- EPA’s new power plant proposal vulnerable to legal challenges
- Critics push back about technology, coal plants closures
The EPA’s new power plant rules released on Thursday rely largely on carbon capture control technology for emissions reduction, a point of contention that some observers see as fodder for future challenges.
Where complaints over previous efforts to regulate greenhouse gas emissions from power plants centered on the stringency levels of the rules and grid-wide authority, lawsuits this time around may hinge on claims that the relevant technology pushed by the proposal isn’t ready yet.
Environmental Protection Agency Administrator Michael Regan said this week that the benefits of the new rule will outweigh the costs for facilities, which would be required under the new mandate to add expensive technology to capture nearly all their carbon output by 2040.
“When finalized, these technology standards are expected to avoid 617 million metric tons of carbon dioxide by the year 2042,” Regan said at a Thursday press conference announcing the proposal. “That’s equivalent to the annual emissions of 137 million cars and passenger vehicles.”
But critics say that retrofitting existing plants with adequate carbon capture technology is prohibitively costly, despite a mountain of incentives for the tech under last year’s climate-and-tax law, the Inflation Reduction Act.

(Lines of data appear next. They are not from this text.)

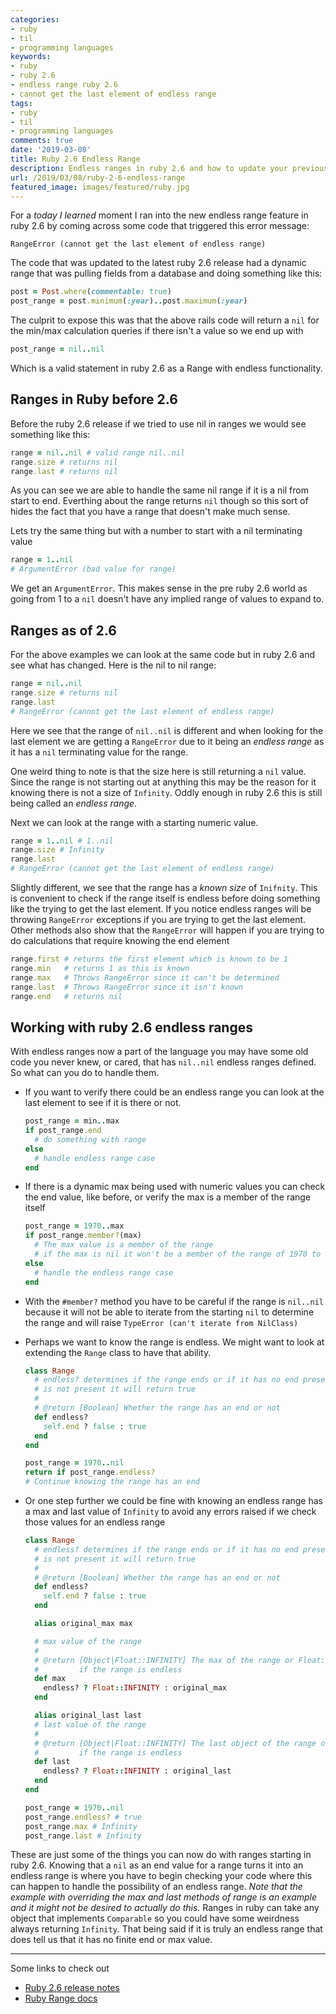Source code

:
 ```yaml
---
categories:
- ruby
- til
- programming languages
keywords:
- ruby
- ruby 2.6
- endless range ruby 2.6
- cannot get the last element of endless range
tags:
- ruby
- til
- programming languages
comments: true
date: '2019-03-08'
title: Ruby 2.6 Endless Range
description: Endless ranges in ruby 2.6 and how to update your previous ruby code to use them.
url: /2019/03/08/ruby-2-6-endless-range
featured_image: images/featured/ruby.jpg
---
```

For a _today I learned_ moment I ran into the new endless range feature in ruby
2.6 by coming across some code that triggered this error message:

```
RangeError (cannot get the last element of endless range)
```

The code that was updated to the latest ruby 2.6 release had a dynamic range
that was pulling fields from a database and doing something like this:
<!--more-->

```ruby
post = Post.where(commentable: true)
post_range = post.minimum(:year)..post.maximum(:year)
```

The culprit to expose this was that the above rails code will return a `nil` for
the min/max calculation queries if there isn't a value so we end up with

```ruby
post_range = nil..nil
```

Which is a valid statement in ruby 2.6 as a Range with endless functionality.

## Ranges in Ruby before 2.6

Before the ruby 2.6 release if we tried to use nil in ranges we would see something
like this:

```ruby
range = nil..nil # valid range nil..nil
range.size # returns nil
range.last # returns nil
```

As you can see we are able to handle the same nil range if it is a nil from start
to end. Everthing about the range returns `nil` though so this sort of hides the
fact that you have a range that doesn't make much sense.

Lets try the same thing but with a number to start with a nil terminating value

```ruby
range = 1..nil
# ArgumentError (bad value for range)
```

We get an `ArgumentError`. This makes sense in the pre ruby 2.6 world as going from
1 to a `nil` doesn't have any implied range of values to expand to.

## Ranges as of 2.6

For the above examples we can look at the same code but in ruby 2.6 and see what
has changed. Here is the nil to nil range:

```ruby
range = nil..nil
range.size # returns nil
range.last
# RangeError (cannot get the last element of endless range)
```

Here we see that the range of `nil..nil` is different and when looking for the
last element we are getting a `RangeError` due to it being an _endless range_
as it has a `nil` terminating value for the range.

One weird thing to note is that the size here is still returning a `nil` value.
Since the range is not starting out at anything this may be the reason for it
knowing there is not a size of `Infinity`. Oddly enough in ruby 2.6 this is still
being called an _endless range_.

Next we can look at the range with a starting numeric value.

```ruby
range = 1..nil # 1..nil
range.size # Infinity
range.last
# RangeError (cannot get the last element of endless range)
```

Slightly different, we see that the range has a _known size_ of `Inifnity`. This
is convenient to check if the range itself is endless before doing something like
the trying to get the last element. If you notice endless ranges will be throwing
`RangeError` exceptions if you are trying to get the last element. Other methods
also show that the `RangeError` will happen if you are trying to do calculations
that require knowing the end element

```ruby
range.first # returns the first element which is known to be 1
range.min   # returns 1 as this is known
range.max   # Throws RangeError since it can't be determined
range.last  # Throws RangeError since it isn't known
range.end   # returns nil
```

## Working with ruby 2.6 endless ranges

With endless ranges now a part of the language you may have some old code you
never knew, or cared, that has `nil..nil` endless ranges defined. So what can
you do to handle them.

* If you want to verify there could be an endless range you can look at the last
  element to see if it is there or not.

  ```ruby
  post_range = min..max
  if post_range.end
    # do something with range
  else
    # handle endless range case
  end
  ```

* If there is a dynamic max being used with numeric values you can check the end
  value, like before, or verify the max is a member of the range itself

  ```ruby
  post_range = 1970..max
  if post_range.member?(max)
    # The max value is a member of the range
    # if the max is nil it won't be a member of the range of 1970 to Infinity
  else
    # handle the endless range case
  end
  ```

* With the `#member?` method you have to be careful if the range is `nil..nil`
  because it will not be able to iterate from the starting `nil` to determine
  the range and will raise `TypeError (can't iterate from NilClass)`

* Perhaps we want to know the range is endless. We might want to look at extending
  the `Range` class to have that ability.

  ```ruby
  class Range
    # endless? determines if the range ends or if it has no end present. If one
    # is not present it will return true
    #
    # @return [Boolean] Whether the range has an end or not
    def endless?
      self.end ? false : true
    end
  end

  post_range = 1970..nil
  return if post_range.endless?
  # Continue knowing the range has an end
  ```

* Or one step further we could be fine with knowing an endless range has a max
  and last value of `Infinity` to avoid any errors raised if we check those values
  for an endless range

  ```ruby
  class Range
    # endless? determines if the range ends or if it has no end present. If one
    # is not present it will return true
    #
    # @return [Boolean] Whether the range has an end or not
    def endless?
      self.end ? false : true
    end

    alias original_max max

    # max value of the range
    #
    # @return [Object|Float::INFINITY] The max of the range or Float::INFINITY
    #         if the range is endless
    def max
      endless? ? Float::INFINITY : original_max
    end

    alias original_last last
    # last value of the range
    #
    # @return [Object|Float::INFINITY] The last object of the range or Float::INFINITY
    #         if the range is endless
    def last
      endless? ? Float::INFINITY : original_last
    end
  end

  post_range = 1970..nil
  post_range.endless? # true
  post_range.max # Infinity
  post_range.last # Infinity
  ```

These are just some of the things you can now do with ranges starting in ruby 2.6.
Knowing that a `nil` as an end value for a range turns it into an endless range is
where you have to begin checking your code where this can happen to handle the possibility
of an endless range. _Note that the example with overriding the max and last methods
of range is an example and it might not be desired to actually do this_. Ranges
in ruby can take any object that implements `Comparable` so you could have some
weirdness always returning `Infinity`. That being said if it is truly an endless range
that does tell us that it has no finite end or max value.

---

Some links to check out

- [Ruby 2.6 release notes][2-6-release]
- [Ruby Range docs][range]

[2-6-release]: https://ruby-doc.org/core-2.6.1/Range.html
[range]: https://ruby-doc.org/core-2.6.1/Range.html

The Biden administration will also still need to tread carefully around parameters put in place after West Virginia v. EPA, which established that EPA can’t regulate with sweeping, grid-wide rulemaking and instead needs to keep its rules focused on individual plants.
Despite the inevitable legal challenges ahead, the EPA appeared to keep the rule within those facility fencelines, according to Syracuse University environmental systems professor Charles Driscoll.
“I think they walked the line pretty well,” Driscoll said in an interview.
Lagging Tech
Under the EPA’s proposal, carbon cuts would be achieved through control technology installation requirements, which the agency identifies as the “best system of emission reduction” under Section 111 of the Clean Air Act.
Plants would also be regulated based on their assigned subcategory, which would be set based on capacity and other operation parameters.
But Driscoll and others are skeptical about the proposal’s designation of carbon capture technology as the best system of emission reduction, which could underlie future lawsuits.
The proposed carbon standards for coal and natural gas-fired power plants rely on technology that isn’t yet widely used commercially, and the adoption of this technology will likely be fodder for stakeholders looking to take the EPA to court over the standards.
Under Section 111, where the rule derives authority, the best system of emission reduction must be “adequately demonstrated.”
Carbon capture and hydrogen control technologies aren’t in wide enough use at this point to prove viability, according to McGuireWoods LLP partner Allison Wood.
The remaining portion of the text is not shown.